__Extracted entries__.
***

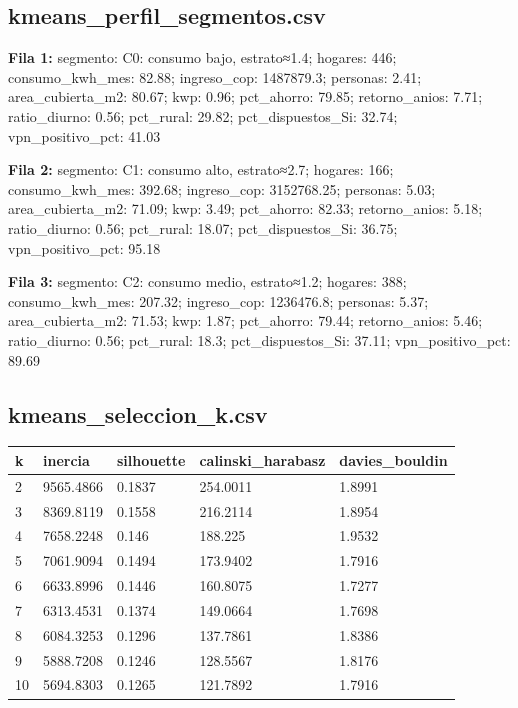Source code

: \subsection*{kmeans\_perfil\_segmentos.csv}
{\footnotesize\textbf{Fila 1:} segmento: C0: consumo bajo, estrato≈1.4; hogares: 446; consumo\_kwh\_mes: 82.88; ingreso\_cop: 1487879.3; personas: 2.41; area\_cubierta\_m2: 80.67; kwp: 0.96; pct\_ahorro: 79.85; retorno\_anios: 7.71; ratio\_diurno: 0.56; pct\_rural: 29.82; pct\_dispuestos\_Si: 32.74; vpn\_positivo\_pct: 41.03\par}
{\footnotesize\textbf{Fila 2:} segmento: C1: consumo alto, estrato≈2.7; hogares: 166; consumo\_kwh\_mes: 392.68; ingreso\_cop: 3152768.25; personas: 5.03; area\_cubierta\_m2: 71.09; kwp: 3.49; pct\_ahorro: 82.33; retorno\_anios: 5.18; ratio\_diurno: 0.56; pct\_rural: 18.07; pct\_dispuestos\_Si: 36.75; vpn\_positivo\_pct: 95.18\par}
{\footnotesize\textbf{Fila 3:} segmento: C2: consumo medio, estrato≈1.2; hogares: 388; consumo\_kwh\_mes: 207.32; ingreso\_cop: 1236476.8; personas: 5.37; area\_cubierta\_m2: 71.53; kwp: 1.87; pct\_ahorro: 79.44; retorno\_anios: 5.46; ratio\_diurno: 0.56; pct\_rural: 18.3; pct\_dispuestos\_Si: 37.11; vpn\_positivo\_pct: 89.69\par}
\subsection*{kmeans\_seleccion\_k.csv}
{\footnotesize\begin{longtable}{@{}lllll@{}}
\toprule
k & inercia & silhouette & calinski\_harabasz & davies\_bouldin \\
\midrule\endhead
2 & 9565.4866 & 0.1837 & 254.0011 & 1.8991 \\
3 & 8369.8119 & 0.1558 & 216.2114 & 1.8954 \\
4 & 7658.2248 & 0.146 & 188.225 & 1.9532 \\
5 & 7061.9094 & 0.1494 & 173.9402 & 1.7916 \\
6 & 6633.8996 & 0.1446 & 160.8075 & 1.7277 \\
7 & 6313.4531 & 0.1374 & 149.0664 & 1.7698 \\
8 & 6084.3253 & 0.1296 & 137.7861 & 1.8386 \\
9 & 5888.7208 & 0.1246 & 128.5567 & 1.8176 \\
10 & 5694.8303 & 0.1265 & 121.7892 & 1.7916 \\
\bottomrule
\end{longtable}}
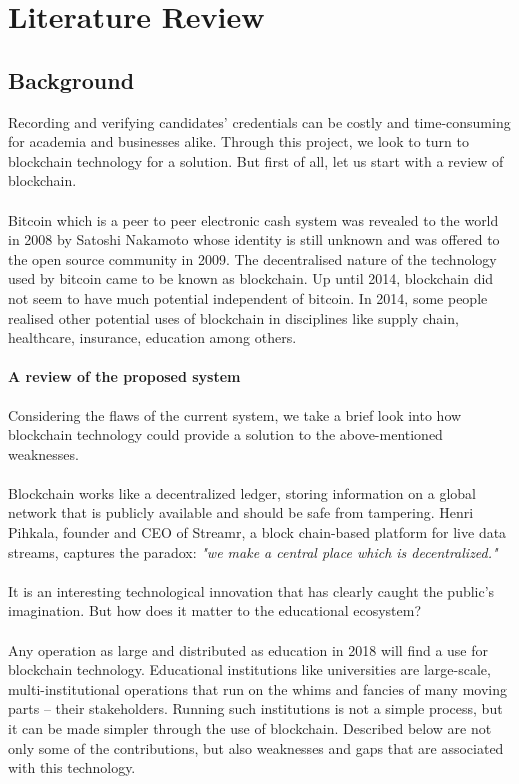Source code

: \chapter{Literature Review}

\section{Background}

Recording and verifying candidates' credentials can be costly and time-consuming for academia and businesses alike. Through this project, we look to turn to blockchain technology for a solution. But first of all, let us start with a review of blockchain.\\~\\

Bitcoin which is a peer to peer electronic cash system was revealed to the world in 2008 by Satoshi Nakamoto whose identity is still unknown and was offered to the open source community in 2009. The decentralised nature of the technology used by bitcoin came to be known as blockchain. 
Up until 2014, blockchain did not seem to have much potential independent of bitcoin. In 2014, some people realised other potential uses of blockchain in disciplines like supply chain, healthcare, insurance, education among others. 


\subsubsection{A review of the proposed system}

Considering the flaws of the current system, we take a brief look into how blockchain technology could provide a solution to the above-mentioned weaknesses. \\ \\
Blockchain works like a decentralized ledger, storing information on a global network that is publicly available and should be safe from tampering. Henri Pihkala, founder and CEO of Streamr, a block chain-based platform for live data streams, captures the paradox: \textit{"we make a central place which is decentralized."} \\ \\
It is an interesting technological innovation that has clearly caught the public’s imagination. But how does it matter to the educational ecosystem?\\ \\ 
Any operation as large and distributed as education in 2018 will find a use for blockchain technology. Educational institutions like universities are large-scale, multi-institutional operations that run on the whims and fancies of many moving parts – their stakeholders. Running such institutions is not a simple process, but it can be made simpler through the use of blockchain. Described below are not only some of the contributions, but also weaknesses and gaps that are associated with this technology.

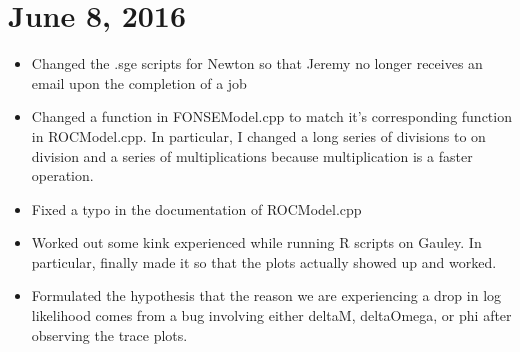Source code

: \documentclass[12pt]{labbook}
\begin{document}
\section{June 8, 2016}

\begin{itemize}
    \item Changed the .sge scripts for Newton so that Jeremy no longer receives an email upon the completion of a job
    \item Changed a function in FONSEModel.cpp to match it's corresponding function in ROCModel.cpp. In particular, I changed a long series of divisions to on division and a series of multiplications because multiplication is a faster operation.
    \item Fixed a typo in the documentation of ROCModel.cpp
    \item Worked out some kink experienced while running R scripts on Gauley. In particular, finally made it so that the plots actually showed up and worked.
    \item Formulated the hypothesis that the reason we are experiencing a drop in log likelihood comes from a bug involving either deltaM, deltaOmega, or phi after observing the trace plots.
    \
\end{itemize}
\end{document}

***

__Prompt__. Across the data above, how many lines carry the word "kmeans"? Only the number is needed.

__Task answer__. 2